Characterizing the research as “theoretically sophisticated and empirically creative and rigorous,” Kellogg faculty fellow Guillermo Trejo, one of Skigin’s two advisors, said his dissertation findings “will have incredibly important implications for the study of solidarity with victims in contexts of large-scale criminal violence and criminal wars in fragile democracies.”
“It is a project that will also help Mexico’s human rights community to create the type of public campaigns that will foster proto-democratic solidarity with over 115,000 victims of disappearance,” continued Trejo, a professor of political science. “It is a study that brilliantly exemplifies how best practices in social science research can serve the needs of some of the most oppressed members of society.”
“Although Natán’s randomized control trials take place in Mexico, his theoretical agenda is relevant and urgent across a broad range of settings – including local contexts of police brutality in the United States,” said Skigin’s other advisor, Keough School faculty member Aníbal Pérez-Liñán, who is professor of political science and global affairs and director of the Kellogg Institute. “He wants to establish how attitudes of solidarity emerge, and whether empathy ultimately translates into willingness to exercise agency (e.g., donate time and money) to help victims of human rights violations.”
“Natán is the best doctoral student that I have encountered in more than two decades,” stated Pérez-Liñán.
Skigin has had two papers published in Legislative Studies Quarterly (LSQ), one of the most prestigious journals for the study of legislative politics.

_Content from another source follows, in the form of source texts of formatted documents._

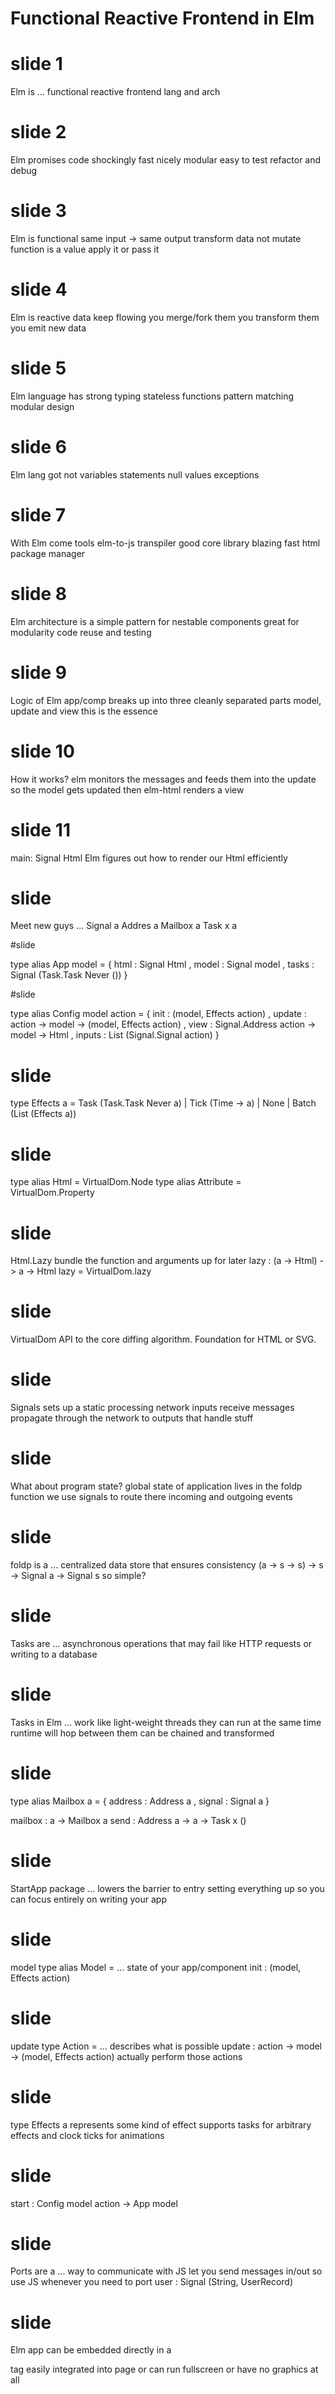 Functional Reactive Frontend in Elm
===================================

# slide 1

Elm is ...
functional
reactive
frontend
lang and arch

# slide 2

Elm promises code
shockingly fast
nicely modular 
easy to test
refactor and debug

# slide 3

Elm is functional
same input -> same output
transform data not mutate
function is a value
apply it or pass it

# slide 4

Elm is reactive
data keep flowing
you merge/fork them
you transform them
you emit new data 

# slide 5

Elm language has
strong typing
stateless functions
pattern matching
modular design

# slide 6

Elm lang got not
variables
statements
null values
exceptions

# slide 7

With Elm come tools
elm-to-js transpiler
good core library
blazing fast html
package manager

# slide 8

Elm architecture is
a simple pattern for 
nestable components
great for modularity
code reuse and testing

# slide 9

Logic of Elm app/comp
breaks up into three
cleanly separated parts
model, update and view
this is the essence

# slide 10

How it works?
elm monitors the messages 
and feeds them into the update
so the model gets updated 
then elm-html renders a view

# slide 11

main: Signal Html
Elm figures out how to
render our Html efficiently

# slide

Meet new guys ...
Signal a
Addres a
Mailbox a
Task x a

#slide

type alias App model =
    { html : Signal Html
    , model : Signal model
    , tasks : Signal (Task.Task Never ())
    }


#slide

type alias Config model action =
    { init : (model, Effects action)
    , update : action -> model -> (model, Effects action)
    , view : Signal.Address action -> model -> Html
    , inputs : List (Signal.Signal action)
    }

# slide

type Effects a
    = Task (Task.Task Never a)
    | Tick (Time -> a)
    | None
    | Batch (List (Effects a))

# slide

type alias Html = VirtualDom.Node
type alias Attribute = VirtualDom.Property

# slide

Html.Lazy
bundle the function 
and arguments up for later
lazy : (a -> Html) -> a -> Html
lazy = VirtualDom.lazy

# slide

VirtualDom
API to the core diffing algorithm. 
Foundation for HTML or SVG.

# slide

Signals sets up a 
static processing network
inputs receive messages 
propagate through the network
to outputs that handle stuff

# slide

What about program state?
global state of application 
lives in the foldp function
we use signals to route there 
incoming and outgoing events

# slide

foldp is a ...
centralized data store 
that ensures consistency
(a -> s -> s) -> s -> Signal a -> Signal s
so simple?

# slide

Tasks are ...
asynchronous operations 
that may fail
like HTTP requests 
or writing to a database

# slide

Tasks in Elm ...
work like light-weight threads 
they can run at the same time
runtime will hop between them
can be chained and transformed


# slide

type alias Mailbox a =
    { address : Address a
    , signal : Signal a
    }

mailbox : a -> Mailbox a
send : Address a -> a -> Task x ()



# slide

StartApp package ...
lowers the barrier to entry
setting everything up 
so you can focus entirely 
on writing your app

# slide

model
type alias Model = ...
state of your app/component
init : (model, Effects action)

# slide

update
type Action = ...
describes what is possible
update : action -> model -> (model, Effects action)
actually perform those actions

# slide

type Effects a
represents some kind of effect
supports tasks for arbitrary effects 
and clock ticks for animations

# slide

start : Config model action -> App model

# slide

Ports are a ...
way to communicate with JS
let you send messages in/out 
so use JS whenever you need to
port user : Signal (String, UserRecord)

# slide

Elm app can be embedded 
directly in a <div> tag
easily integrated into page
or can run fullscreen
or have no graphics at all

Another co-authored paper on political parties and criminal violence in Brazil, published in Research & Politics (2023), inspired one of Amanda Taub’s “Interpreter” columns at The New York Times. He also has solo-authored papers published in Party Politics and Political Psychology.
As a PhD student, Skigin received a Doctoral Dissertation Research Improvement Grant from the National Science Foundation (NSF) and the American Political Science Association, and he garnered research grants from the Evidence in Governance and Politics (EGAP) network and from the Innovations for Poverty Action (IPA) Peace & Recovery Program. At Notre Dame he was a recipient of the Shaheen Award in the Social Sciences. In addition to his Kellogg Phd Fellowship, the Institute funded five grants to Skigin for both research and professionalization opportunities. Last summer, he won an Emerging Scholar Award from the Harry Frank Guggenheim Foundation, received a Peace Scholar Fellowship from the US Institute of Peace (USIP), and was chosen as a Distinguished Junior Scholar by the American Political Science Association (APSA) Political Psychology Section.
“Natán’s work is attracting much attention because it combines urgent normative questions, sophisticated methodological tools, and relevance for human rights,” said Pérez-Liñán, noting especially Skigin’s talent, technical skills, creativity, and work ethic.
Other members of Skigin’s dissertation committee were Kellogg faculty fellows Abby Córdova, professor of global affairs in the Keough School, and Luis Schiumerini, assistant professor of political science, as well as Kevin Arceneaux, professor of political science and director of the Center for Political Research at Sciences Po Paris.
Skigin recently finished a short book manuscript on “Dangerous Stereotypes: Anti-Immigrant Sentiment and Integration Policy Preferences in Latin America,” coauthored with Córdova, which is under contract with Cambridge University Press with publication expected later this year.
The Kellogg Institute additionally honored Skigin with the 2024 Kellogg Institute Award for Outstanding Doctoral Student Contributions, presented in the spring.
Currently he is a postdoctoral fellow at Harvard University's Weatherhead Center for International Affairs. Starting in fall 2025, he will be assistant professor in the Department of International Affairs at the University of Georgia.
The Kellogg Institute for International Studies, part of the Keough School of Global Affairs at the University of Notre Dame, is an interdisciplinary community of scholars and students from across the University and around the globe that promotes research, provides educational opportunities, and builds partnerships throughout the world on the themes of global democracy and integral human development.